Dataset records:
=-=-=-=-=
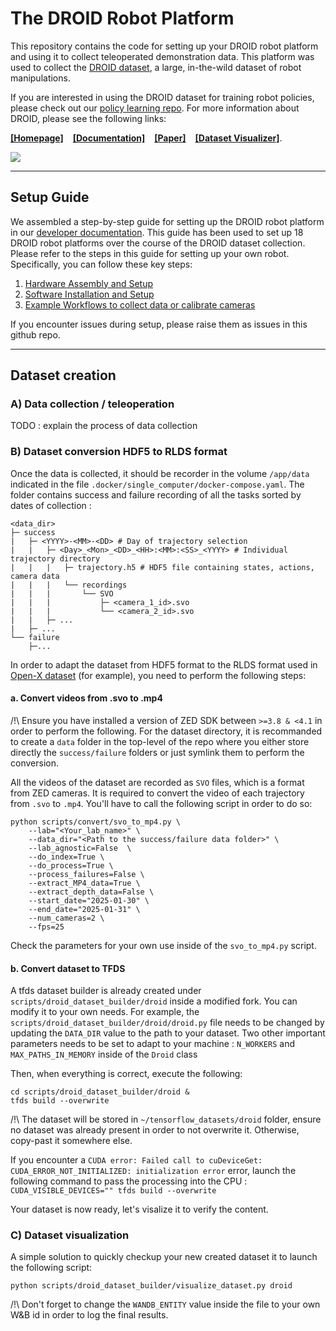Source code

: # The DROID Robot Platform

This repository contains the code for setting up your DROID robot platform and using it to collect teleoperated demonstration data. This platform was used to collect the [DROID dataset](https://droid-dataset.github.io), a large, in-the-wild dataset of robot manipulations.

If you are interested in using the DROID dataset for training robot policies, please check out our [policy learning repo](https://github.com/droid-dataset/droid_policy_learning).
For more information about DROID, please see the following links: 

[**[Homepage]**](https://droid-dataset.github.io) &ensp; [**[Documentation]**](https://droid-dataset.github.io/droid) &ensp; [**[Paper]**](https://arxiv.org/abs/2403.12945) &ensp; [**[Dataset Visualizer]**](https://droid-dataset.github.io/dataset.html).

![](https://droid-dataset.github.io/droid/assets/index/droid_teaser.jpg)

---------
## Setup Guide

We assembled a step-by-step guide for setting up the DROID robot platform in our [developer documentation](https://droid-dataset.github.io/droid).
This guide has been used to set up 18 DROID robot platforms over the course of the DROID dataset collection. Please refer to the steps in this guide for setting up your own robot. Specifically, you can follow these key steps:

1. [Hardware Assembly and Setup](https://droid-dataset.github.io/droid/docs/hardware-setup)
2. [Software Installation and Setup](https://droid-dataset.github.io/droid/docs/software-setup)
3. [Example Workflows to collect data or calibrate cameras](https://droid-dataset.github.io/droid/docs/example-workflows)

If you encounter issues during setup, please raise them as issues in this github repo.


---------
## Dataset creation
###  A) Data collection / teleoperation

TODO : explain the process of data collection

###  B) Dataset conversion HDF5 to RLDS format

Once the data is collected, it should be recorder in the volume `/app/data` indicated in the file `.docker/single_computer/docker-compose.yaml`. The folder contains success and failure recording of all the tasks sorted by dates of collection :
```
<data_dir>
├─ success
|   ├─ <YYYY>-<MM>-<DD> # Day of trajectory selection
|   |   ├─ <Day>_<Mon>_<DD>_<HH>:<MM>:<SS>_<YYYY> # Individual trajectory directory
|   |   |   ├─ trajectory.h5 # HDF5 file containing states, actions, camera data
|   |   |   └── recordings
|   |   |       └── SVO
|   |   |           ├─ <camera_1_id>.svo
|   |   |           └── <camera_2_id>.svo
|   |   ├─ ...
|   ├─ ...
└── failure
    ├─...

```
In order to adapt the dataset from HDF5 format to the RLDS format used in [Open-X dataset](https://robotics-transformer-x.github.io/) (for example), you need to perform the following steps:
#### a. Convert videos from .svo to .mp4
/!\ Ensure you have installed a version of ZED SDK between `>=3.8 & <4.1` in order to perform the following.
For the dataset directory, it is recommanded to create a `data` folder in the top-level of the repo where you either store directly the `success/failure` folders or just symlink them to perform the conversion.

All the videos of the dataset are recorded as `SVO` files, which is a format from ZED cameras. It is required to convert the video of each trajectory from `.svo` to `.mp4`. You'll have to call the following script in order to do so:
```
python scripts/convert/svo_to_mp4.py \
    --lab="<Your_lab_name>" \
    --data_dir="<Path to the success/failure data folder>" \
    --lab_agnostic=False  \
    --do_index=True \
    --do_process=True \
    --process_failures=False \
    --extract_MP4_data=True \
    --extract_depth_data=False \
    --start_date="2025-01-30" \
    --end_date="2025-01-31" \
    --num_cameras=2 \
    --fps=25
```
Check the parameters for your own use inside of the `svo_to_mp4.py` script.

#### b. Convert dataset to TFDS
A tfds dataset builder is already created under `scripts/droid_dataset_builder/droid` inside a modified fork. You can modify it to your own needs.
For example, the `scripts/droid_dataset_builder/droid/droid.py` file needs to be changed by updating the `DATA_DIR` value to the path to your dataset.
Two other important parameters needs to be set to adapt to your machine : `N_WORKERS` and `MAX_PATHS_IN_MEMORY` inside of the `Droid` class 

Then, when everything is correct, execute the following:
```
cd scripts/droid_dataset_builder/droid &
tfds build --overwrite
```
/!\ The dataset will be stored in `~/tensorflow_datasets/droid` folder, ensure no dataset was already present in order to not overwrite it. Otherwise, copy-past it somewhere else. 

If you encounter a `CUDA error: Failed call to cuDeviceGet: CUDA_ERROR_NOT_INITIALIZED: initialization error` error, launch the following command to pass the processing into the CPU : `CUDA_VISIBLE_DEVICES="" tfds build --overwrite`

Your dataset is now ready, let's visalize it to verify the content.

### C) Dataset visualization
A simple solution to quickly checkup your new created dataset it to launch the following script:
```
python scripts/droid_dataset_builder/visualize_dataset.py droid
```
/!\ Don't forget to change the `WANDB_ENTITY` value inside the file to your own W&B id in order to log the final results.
=-=-=-=-=
AIM OF THE TASK » Above this instruction are the records; retype exactly the lines from the one containing "2. [Software Installation" up to and including the one containing "to RLDS format".

EXERCISE OUTPUT »
2. [Software Installation and Setup](https://droid-dataset.github.io/droid/docs/software-setup)
3. [Example Workflows to collect data or calibrate cameras](https://droid-dataset.github.io/droid/docs/example-workflows)

If you encounter issues during setup, please raise them as issues in this github repo.


---------
## Dataset creation
###  A) Data collection / teleoperation

TODO : explain the process of data collection

###  B) Dataset conversion HDF5 to RLDS format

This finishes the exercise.